I'm trying to set up a web api service that searches for a .pdf file in a directory and returns the file if it's found.

The controller

public class ProductsController : ApiController
{

    [HttpPost]
    public HttpResponseMessage Post([FromBody]string certificateId)
    {
        string fileName = certificateId + ".pdf";
        var path = @"C:\Certificates\20487A" + fileName;

        //check the directory for pdf matching the certid
        if (File.Exists(path))
        {
            //if there is a match then return the file
            HttpResponseMessage result = new HttpResponseMessage(HttpStatusCode.OK);
            var stream = new FileStream(path, FileMode.Open);
            stream.Position = 0;
            result.Content = new StreamContent(stream);
            result.Content.Headers.ContentDisposition = new System.Net.Http.Headers.ContentDispositionHeaderValue("attachment") { FileName = fileName };
            result.Content.Headers.ContentType = new System.Net.Http.Headers.MediaTypeHeaderValue("application/pdf");
            result.Content.Headers.ContentDisposition.FileName = fileName;
            return result;
        }
        else
        {
            HttpResponseMessage result = new HttpResponseMessage(HttpStatusCode.Gone);
            return result;
        }
    }
}

I'm calling the service with the following code

private void GetCertQueryResponse(string url, string serial)
{
    string encodedParameters = "certificateId=" + serial.Replace(" ", "");

    HttpWebRequest httpRequest = (HttpWebRequest)WebRequest.Create(url);

    httpRequest.Method = "POST";
    httpRequest.ContentType = "application/x-www-form-urlencoded";
    httpRequest.AllowAutoRedirect = false;

    byte[] bytedata = Encoding.UTF8.GetBytes(encodedParameters);
    httpRequest.ContentLength = bytedata.Length;

    Stream requestStream = httpRequest.GetRequestStream();
    requestStream.Write(bytedata, 0, bytedata.Length);
    requestStream.Close();

    HttpWebResponse response = (HttpWebResponse)httpRequest.GetResponse();

    if (response.StatusCode == HttpStatusCode.OK)
    {

        byte[] bytes = null;
        using (Stream stream = response.GetResponseStream())
        using (MemoryStream ms = new MemoryStream())
        {
            int count = 0;
            do
            {
                byte[] buf = new byte[1024];
                count = stream.Read(buf, 0, 1024);
                ms.Write(buf, 0, count);
            } while (stream.CanRead && count > 0);
            ms.Position = 0;
            bytes = ms.ToArray();
        }

        var filename = serial + ".pdf";

        Response.ContentType = "application/pdf";
        Response.Headers.Add("Content-Disposition", "attachment; filename=\"" + filename + "\"");
        Response.BinaryWrite(bytes);
    }
}

This appears to be working in the sense that the download file dialogue is shown with the correct file name and size etc, but the download takes only a couple of seconds (when the file sizes are >30mb) and the files are corrupt when I try to open them.
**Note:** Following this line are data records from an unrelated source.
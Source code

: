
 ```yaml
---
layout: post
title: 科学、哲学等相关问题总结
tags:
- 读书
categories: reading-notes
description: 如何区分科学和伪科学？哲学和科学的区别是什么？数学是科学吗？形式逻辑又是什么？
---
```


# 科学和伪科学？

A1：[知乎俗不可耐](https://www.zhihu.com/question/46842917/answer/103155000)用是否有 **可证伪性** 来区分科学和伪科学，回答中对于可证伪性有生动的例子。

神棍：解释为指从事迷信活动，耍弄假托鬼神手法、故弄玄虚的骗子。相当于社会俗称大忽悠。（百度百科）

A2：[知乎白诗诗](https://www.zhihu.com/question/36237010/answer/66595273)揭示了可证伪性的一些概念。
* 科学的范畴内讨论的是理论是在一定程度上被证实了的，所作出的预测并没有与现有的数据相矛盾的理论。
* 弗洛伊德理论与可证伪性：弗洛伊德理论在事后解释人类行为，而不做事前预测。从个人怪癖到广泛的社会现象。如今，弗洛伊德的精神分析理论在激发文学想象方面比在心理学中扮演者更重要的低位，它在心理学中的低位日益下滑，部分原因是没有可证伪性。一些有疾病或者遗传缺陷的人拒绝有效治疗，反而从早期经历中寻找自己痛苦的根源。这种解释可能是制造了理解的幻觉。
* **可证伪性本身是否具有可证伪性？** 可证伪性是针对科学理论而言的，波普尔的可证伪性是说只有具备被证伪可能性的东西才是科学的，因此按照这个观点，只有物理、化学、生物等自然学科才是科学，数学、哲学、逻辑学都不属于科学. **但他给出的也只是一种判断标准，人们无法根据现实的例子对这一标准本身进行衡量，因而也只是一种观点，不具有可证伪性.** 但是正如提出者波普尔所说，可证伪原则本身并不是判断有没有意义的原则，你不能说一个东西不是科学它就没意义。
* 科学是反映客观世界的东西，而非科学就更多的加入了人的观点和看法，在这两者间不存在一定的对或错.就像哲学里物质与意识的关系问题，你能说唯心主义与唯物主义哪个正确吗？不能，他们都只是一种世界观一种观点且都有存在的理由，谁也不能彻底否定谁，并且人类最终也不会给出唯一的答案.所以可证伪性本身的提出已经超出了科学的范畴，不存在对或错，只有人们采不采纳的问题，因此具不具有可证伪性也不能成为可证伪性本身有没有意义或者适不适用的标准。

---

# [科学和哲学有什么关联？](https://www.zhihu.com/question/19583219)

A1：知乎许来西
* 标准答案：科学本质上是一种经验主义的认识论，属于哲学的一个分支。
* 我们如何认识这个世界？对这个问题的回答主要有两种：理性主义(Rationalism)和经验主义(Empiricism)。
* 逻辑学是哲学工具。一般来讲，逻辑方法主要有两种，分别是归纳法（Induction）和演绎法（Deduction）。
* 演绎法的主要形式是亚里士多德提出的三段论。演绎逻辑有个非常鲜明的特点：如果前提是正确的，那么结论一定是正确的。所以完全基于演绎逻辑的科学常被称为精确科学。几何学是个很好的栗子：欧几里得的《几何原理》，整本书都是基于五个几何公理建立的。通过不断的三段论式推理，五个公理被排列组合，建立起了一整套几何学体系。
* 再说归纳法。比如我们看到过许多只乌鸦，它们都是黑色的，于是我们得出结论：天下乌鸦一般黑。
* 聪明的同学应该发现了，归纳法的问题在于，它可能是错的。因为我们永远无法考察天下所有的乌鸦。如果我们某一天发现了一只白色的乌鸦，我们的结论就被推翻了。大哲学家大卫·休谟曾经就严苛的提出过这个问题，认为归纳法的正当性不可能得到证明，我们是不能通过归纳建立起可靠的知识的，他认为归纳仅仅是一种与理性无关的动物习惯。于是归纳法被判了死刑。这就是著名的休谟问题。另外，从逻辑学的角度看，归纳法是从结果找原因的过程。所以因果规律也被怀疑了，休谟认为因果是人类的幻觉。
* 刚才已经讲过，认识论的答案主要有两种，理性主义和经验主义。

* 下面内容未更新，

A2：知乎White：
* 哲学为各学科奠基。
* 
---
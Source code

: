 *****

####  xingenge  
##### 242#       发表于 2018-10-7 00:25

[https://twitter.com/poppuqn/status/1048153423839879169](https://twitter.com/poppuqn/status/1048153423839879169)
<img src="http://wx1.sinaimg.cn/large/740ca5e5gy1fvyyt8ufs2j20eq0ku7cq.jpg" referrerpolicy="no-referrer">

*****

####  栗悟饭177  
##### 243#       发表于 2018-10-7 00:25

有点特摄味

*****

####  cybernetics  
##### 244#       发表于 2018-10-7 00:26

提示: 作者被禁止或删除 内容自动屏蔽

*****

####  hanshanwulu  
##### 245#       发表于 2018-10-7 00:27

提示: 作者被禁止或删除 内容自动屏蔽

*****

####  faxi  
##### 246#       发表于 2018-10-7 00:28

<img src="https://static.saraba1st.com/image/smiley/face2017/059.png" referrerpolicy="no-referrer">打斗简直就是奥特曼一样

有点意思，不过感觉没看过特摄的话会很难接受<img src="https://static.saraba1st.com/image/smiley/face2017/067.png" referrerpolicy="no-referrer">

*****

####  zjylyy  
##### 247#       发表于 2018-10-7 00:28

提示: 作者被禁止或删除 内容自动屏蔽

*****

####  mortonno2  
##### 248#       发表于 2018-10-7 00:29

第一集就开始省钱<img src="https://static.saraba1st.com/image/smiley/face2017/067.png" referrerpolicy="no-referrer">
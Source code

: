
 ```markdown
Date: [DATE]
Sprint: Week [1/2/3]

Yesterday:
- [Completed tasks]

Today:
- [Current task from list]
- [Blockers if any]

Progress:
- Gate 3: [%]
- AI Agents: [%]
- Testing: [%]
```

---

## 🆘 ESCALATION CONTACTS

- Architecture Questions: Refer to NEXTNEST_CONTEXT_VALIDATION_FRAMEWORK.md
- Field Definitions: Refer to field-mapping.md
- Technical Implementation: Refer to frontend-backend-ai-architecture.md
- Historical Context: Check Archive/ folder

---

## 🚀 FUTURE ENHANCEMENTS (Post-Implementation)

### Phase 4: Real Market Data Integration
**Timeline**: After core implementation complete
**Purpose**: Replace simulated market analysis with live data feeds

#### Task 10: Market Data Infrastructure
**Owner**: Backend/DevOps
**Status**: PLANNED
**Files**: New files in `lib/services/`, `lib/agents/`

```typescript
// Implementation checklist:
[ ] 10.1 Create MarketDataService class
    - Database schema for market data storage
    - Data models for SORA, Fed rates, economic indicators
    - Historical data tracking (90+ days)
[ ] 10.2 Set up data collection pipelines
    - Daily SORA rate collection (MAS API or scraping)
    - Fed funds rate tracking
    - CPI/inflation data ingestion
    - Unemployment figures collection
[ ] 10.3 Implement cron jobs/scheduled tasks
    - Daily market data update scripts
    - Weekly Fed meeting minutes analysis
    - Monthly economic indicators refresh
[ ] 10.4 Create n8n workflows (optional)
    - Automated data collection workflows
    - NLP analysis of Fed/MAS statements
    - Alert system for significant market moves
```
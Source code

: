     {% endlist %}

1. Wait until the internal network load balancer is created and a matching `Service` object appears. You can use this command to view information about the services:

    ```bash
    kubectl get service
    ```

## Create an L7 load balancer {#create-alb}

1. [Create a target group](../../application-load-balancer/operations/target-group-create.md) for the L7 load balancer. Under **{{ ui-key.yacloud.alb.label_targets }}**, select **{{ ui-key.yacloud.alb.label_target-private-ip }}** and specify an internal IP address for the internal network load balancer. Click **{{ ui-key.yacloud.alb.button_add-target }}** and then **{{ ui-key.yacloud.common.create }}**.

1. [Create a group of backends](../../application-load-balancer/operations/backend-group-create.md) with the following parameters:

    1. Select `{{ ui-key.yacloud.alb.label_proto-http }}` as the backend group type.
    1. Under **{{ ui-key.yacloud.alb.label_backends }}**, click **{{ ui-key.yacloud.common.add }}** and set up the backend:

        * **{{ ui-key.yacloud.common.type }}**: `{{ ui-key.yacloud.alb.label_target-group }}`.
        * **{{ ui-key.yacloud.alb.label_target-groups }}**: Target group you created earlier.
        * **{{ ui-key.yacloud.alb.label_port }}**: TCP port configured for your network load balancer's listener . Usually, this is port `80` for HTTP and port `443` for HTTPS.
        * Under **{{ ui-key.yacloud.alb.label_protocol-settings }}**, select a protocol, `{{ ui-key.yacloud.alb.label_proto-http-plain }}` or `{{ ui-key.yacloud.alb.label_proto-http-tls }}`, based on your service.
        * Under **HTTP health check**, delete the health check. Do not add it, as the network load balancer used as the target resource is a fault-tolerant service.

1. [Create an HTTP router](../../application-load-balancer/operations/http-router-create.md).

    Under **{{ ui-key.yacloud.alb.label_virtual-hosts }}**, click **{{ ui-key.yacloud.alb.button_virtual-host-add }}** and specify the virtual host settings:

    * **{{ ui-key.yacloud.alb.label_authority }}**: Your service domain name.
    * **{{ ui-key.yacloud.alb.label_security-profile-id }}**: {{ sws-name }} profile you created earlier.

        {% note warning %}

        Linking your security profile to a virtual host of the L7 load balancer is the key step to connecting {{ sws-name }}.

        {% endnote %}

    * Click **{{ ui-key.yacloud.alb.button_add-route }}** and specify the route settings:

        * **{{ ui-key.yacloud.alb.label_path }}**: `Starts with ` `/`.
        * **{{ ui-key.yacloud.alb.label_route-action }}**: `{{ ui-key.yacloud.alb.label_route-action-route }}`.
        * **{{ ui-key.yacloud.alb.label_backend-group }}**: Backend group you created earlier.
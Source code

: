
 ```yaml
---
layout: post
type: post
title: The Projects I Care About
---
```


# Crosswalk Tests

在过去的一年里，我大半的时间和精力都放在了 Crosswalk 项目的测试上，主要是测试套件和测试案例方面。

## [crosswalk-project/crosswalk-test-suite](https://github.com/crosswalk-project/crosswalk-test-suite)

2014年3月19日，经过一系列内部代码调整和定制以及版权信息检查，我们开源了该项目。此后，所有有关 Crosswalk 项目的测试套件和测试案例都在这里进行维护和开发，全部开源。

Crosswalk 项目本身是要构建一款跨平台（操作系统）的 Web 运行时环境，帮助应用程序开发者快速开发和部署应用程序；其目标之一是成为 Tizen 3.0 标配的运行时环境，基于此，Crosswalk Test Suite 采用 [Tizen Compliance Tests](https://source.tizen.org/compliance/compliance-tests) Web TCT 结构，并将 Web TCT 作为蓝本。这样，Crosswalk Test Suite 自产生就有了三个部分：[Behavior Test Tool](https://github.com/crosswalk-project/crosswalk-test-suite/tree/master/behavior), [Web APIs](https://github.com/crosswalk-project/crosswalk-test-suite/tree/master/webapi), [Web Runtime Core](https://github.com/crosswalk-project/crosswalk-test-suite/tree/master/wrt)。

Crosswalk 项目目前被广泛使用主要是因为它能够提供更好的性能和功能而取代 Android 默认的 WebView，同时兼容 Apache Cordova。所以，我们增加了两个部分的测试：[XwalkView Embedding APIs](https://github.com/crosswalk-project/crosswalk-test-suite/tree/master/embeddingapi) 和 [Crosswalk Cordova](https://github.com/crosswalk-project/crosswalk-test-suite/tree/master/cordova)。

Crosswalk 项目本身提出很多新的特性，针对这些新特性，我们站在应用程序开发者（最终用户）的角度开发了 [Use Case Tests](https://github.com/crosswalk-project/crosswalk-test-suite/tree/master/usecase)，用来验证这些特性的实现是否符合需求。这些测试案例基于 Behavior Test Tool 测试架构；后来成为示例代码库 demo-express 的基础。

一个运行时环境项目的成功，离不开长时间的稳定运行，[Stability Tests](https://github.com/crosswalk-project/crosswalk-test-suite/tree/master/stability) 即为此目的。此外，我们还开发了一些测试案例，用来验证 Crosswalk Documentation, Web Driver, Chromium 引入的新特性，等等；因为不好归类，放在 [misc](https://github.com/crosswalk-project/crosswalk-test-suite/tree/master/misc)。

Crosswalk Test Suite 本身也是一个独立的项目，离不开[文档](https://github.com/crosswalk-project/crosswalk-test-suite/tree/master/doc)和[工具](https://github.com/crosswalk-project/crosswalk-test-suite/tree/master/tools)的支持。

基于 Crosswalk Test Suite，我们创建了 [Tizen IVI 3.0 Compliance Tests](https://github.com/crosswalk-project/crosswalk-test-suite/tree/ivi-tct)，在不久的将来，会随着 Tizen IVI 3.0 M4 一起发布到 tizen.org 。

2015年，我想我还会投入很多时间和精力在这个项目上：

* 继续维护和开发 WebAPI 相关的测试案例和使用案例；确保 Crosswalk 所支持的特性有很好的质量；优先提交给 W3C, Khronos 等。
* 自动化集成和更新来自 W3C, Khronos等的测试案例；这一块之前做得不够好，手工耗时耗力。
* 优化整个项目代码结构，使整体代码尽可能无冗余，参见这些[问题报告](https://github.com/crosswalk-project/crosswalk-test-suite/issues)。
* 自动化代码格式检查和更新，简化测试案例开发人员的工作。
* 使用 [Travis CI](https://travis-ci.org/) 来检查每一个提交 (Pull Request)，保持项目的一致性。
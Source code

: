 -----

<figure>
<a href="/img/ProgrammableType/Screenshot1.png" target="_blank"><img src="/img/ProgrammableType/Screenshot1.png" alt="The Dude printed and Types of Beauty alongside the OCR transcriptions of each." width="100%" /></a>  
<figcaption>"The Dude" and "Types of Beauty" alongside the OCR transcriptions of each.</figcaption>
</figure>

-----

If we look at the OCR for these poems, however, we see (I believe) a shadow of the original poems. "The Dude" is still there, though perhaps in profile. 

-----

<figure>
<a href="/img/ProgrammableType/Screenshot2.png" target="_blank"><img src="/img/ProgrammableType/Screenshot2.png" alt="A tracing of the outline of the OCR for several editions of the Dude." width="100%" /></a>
Any ideas what I'm doing wrong?

Was it helpful?

Solution

Your code looks similar to what Ive used in the past, but below is what I typically use:

    Response.AddHeader("content-length", myfile.Length.ToString())
    Response.AddHeader("content-disposition", "inline; filename=MyFilename")
    Response.AddHeader("Expires", "0")
    Response.AddHeader("Pragma", "Cache")
    Response.AddHeader("Cache-Control", "private")

    Response.ContentType = "application/pdf"

    Response.BinaryWrite(finalForm)

I post this for 2 reasons. One, add the content-length header, you may have to indicate how large the file is so the application waits for the whole response.

If that doesn't fix it. Set a breakpoint, does the byte array content the appropriate length (aka, 30 million bytes for a 30 MB file)? Have you used fiddler to see how much content is coming back over the HTTP call?